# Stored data
####################

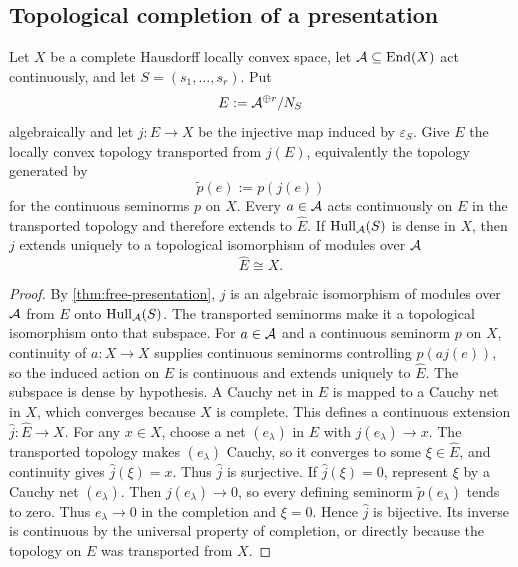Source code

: \subsection{Topological completion of a presentation}
\begin{theorem}
\label{thm:completed-presentation}
Let $X$ be a complete Hausdorff locally convex space, let $\A\subseteq\End(X)$ act continuously, and let $S=(s_1,\ldots,s_r)$.  Put
\[
E:=\A^{\oplus r}/N_S
\]
algebraically and let $j:E\to X$ be the injective map induced by $\varepsilon_S$.  Give $E$ the locally convex topology transported from $j(E)$, equivalently the topology generated by
\[
\widetilde p(e):=p(j(e))
\]
for the continuous seminorms $p$ on $X$.  Every $a\in\A$ acts continuously on $E$ in the transported topology and therefore extends to $\widehat E$.  If $\Hull_{\A}(S)$ is dense in $X$, then $j$ extends uniquely to a topological isomorphism of modules over $\A$
\[
\boxed{\widehat E\cong X.}
\]
\end{theorem}

\begin{proof}
By \cref{thm:free-presentation}, $j$ is an algebraic isomorphism of modules over $\A$ from $E$ onto $\Hull_{\A}(S)$.  The transported seminorms make it a topological isomorphism onto that subspace.  For $a\in\A$ and a continuous seminorm $p$ on $X$, continuity of $a:X\to X$ supplies continuous seminorms controlling $p(aj(e))$, so the induced action on $E$ is continuous and extends uniquely to $\widehat E$.  The subspace is dense by hypothesis.  A Cauchy net in $E$ is mapped to a Cauchy net in $X$, which converges because $X$ is complete.  This defines a continuous extension $\widehat j:\widehat E\to X$.  For any $x\in X$, choose a net $(e_\lambda)$ in $E$ with $j(e_\lambda)\to x$.  The transported topology makes $(e_\lambda)$ Cauchy, so it converges to some $\xi\in\widehat E$, and continuity gives $\widehat j(\xi)=x$.  Thus $\widehat j$ is surjective.  If $\widehat j(\xi)=0$, represent $\xi$ by a Cauchy net $(e_\lambda)$.  Then $j(e_\lambda)\to0$, so every defining seminorm $\widetilde p(e_\lambda)$ tends to zero.  Thus $e_\lambda\to0$ in the completion and $\xi=0$.  Hence $\widehat j$ is bijective.  Its inverse is continuous by the universal property of completion, or directly because the topology on $E$ was transported from $X$.
\end{proof}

####################

# TASK REQUIREMENTS
The lines that contain the word "locally" are wanted; copy each of them from the records.

# PROBLEM SOLUTION
Let $X$ be a complete Hausdorff locally convex space, let $\A\subseteq\End(X)$ act continuously, and let $S=(s_1,\ldots,s_r)$.  Put
algebraically and let $j:E\to X$ be the injective map induced by $\varepsilon_S$.  Give $E$ the locally convex topology transported from $j(E)$, equivalently the topology generated by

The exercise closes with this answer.